Chapitre 6 : Les enfants (ambivalents)
--- MARTIN ---
Tout le monde semblait bizarre ces temps-ci. Mahaut disparaissait sans arrêt. J'avais entendu les gens parler.
Les employés recherchaient une personne qui se baladait en pleine nuit dans les couloirs. Ma petite idée avait déjà fait son bout de chemin. Ce devait être Mahaut. Cette stupide fille ! Elle allait encore se mettre dans le pétrin, tout ça pour quoi ?
Je me le demandais bien. Elle ne pouvait donc pas se contenter du peu qu'elle avait... de moi ? Et de Joy bien sûr, c'était sa meilleure amie après tout. Moi, je me contentais de n'être qu'un ami.
Quelqu'un de remplaçable.
La jalousie m'arracha de la culpabilité en voyant Joy débarquer à ma table. Elle au moins restait présente, même quand Mahaut voletait partout, sauf auprès de nous.

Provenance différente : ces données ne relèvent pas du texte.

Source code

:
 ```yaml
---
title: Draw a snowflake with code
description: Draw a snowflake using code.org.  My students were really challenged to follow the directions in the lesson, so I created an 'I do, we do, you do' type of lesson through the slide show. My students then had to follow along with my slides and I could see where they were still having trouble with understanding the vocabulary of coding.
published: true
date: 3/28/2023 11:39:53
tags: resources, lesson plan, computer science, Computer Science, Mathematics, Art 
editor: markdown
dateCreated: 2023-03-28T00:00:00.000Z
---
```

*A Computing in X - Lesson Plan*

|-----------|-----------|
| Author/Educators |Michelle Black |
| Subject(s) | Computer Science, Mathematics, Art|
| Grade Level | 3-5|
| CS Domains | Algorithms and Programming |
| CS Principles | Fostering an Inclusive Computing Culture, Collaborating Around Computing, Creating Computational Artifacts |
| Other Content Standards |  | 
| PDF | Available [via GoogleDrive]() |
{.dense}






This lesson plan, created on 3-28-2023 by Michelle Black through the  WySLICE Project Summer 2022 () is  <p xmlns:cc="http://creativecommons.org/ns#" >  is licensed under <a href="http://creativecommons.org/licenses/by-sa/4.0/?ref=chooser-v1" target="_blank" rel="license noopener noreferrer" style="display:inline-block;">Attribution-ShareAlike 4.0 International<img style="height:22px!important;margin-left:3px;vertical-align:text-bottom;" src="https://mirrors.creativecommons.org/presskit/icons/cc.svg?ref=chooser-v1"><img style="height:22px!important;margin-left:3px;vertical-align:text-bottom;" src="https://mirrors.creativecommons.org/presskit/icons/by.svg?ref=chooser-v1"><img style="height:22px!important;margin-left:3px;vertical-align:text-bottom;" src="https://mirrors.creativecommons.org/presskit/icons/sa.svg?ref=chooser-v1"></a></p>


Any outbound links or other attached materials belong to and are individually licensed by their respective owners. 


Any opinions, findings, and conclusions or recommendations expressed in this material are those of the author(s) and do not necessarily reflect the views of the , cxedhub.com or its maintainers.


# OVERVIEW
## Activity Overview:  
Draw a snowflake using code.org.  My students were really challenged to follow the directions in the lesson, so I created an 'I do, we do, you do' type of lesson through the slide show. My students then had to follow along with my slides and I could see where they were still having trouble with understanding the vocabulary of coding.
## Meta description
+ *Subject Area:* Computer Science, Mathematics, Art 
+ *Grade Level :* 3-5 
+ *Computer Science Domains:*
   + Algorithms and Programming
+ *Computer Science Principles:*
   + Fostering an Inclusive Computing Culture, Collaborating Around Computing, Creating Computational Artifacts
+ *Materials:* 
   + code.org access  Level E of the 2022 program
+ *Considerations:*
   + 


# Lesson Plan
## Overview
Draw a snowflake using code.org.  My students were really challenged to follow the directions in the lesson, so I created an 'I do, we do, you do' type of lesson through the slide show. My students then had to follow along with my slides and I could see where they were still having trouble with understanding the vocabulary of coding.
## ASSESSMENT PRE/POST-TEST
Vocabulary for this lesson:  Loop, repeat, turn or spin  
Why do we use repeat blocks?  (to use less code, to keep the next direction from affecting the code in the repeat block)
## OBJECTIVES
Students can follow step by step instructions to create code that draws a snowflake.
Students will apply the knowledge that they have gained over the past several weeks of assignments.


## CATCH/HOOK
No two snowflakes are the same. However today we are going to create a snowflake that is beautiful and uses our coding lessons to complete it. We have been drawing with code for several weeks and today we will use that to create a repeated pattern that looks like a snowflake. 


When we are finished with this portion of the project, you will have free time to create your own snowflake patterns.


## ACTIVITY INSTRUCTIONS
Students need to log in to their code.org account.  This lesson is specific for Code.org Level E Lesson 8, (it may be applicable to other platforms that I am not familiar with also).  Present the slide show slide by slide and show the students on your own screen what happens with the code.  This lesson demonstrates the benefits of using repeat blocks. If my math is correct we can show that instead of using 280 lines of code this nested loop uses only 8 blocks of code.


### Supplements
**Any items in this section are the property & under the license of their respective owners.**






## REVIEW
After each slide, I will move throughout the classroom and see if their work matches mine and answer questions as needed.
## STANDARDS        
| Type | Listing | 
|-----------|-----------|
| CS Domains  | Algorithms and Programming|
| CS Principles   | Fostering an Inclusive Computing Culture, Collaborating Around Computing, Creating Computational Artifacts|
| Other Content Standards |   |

Ce n'est pas comme si on s'entendait à merveille, avec Joy. On se supportait l'un l'autre, en réussissant à s'adapter. Ou plutôt, Joy avait la capacité de s'adapter à moi, comme elle parvenait à le faire pour quiconque. Moi, je n'étais pas du genre à changer pour quelqu'un.
D'ailleurs ici, la seule personne qui me témoignait ne serait-ce qu'un peu d'intérêt était Mahaut. Alors que Joy... je ne sais pas, je n'arrivais simplement pas à la comprendre.
Avec ses tenues loufoques, son esprit tordu et ses idées biscornues et alambiquées. Toujours à faire des choses sans sens, à tout oublier, jusqu'à son propre âge. On aurait dit qu'elle ne venait pas du même univers que moi.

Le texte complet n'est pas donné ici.